╭─ RAW DATA

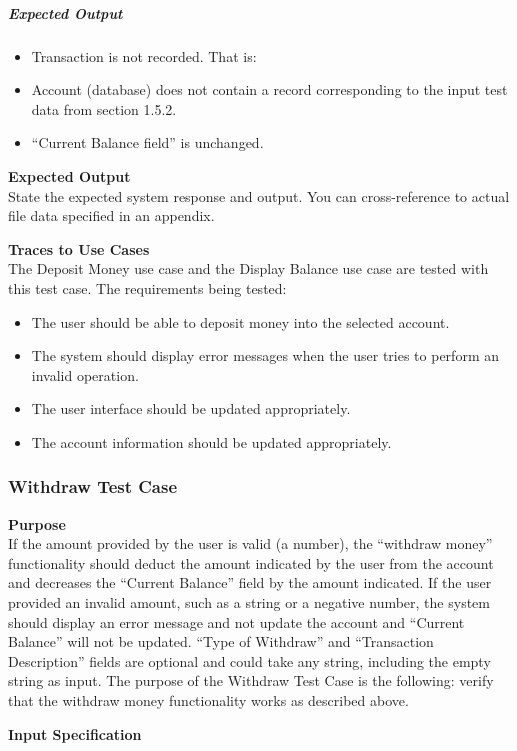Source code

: \documentclass[12pt]{article}
\begin{document}
\subparagraph{Expected Output}
\begin{itemize}
  \item Transaction is not recorded. That is:
  \item Account (database) does not contain a record corresponding to the input test data from section 1.5.2.
  \item “Current Balance field” is unchanged.
\end{itemize}

\noindent
{\bf Expected Output}\\
State the expected system response and output.
You can cross-reference to actual file data specified in an appendix.

\noindent
{\bf Traces to Use Cases}\\
The Deposit Money use case and the Display Balance use case are tested with this test case. The requirements being tested:
\begin{itemize}
  \item The user should be able to deposit money into the selected account.
  \item The system should display error messages when the user tries to perform an invalid operation.
  \item The user interface should be updated appropriately.
  \item The account information should be updated appropriately.
\end{itemize}

\subsubsection{Withdraw Test Case} \label{tc:2}

\noindent
{\bf Purpose}\\
If the amount provided by the user is valid (a number), the “withdraw money” functionality should deduct the amount indicated by the user from the account and decreases the “Current Balance” field by the amount indicated. If the user provided an invalid amount, such as a string or a negative number, the system should display an error message and not update the account and “Current Balance” will not be updated. “Type of Withdraw” and “Transaction Description” fields are optional and could take any string, including the empty string as input. The purpose of the Withdraw Test Case is the following: verify that the withdraw money functionality works as described above.

\noindent
{\bf Input Specification}
\end{document}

╰─

Each line above should be output exactly, apart from the pictures.

Source code

: \documentclass[12pt]{article}
\begin{document}
\subparagraph{Expected Output}
\begin{itemize}
  \item Transaction is not recorded. That is:
  \item Account (database) does not contain a record corresponding to the input test data from section 1.5.2.
  \item “Current Balance field” is unchanged.
\end{itemize}

\noindent
{\bf Expected Output}\\
State the expected system response and output.
You can cross-reference to actual file data specified in an appendix.

\noindent
{\bf Traces to Use Cases}\\
The Deposit Money use case and the Display Balance use case are tested with this test case. The requirements being tested:
\begin{itemize}
  \item The user should be able to deposit money into the selected account.
  \item The system should display error messages when the user tries to perform an invalid operation.
  \item The user interface should be updated appropriately.
  \item The account information should be updated appropriately.
\end{itemize}

\subsubsection{Withdraw Test Case} \label{tc:2}

\noindent
{\bf Purpose}\\
If the amount provided by the user is valid (a number), the “withdraw money” functionality should deduct the amount indicated by the user from the account and decreases the “Current Balance” field by the amount indicated. If the user provided an invalid amount, such as a string or a negative number, the system should display an error message and not update the account and “Current Balance” will not be updated. “Type of Withdraw” and “Transaction Description” fields are optional and could take any string, including the empty string as input. The purpose of the Withdraw Test Case is the following: verify that the withdraw money functionality works as described above.

\noindent
{\bf Input Specification}
\end{document}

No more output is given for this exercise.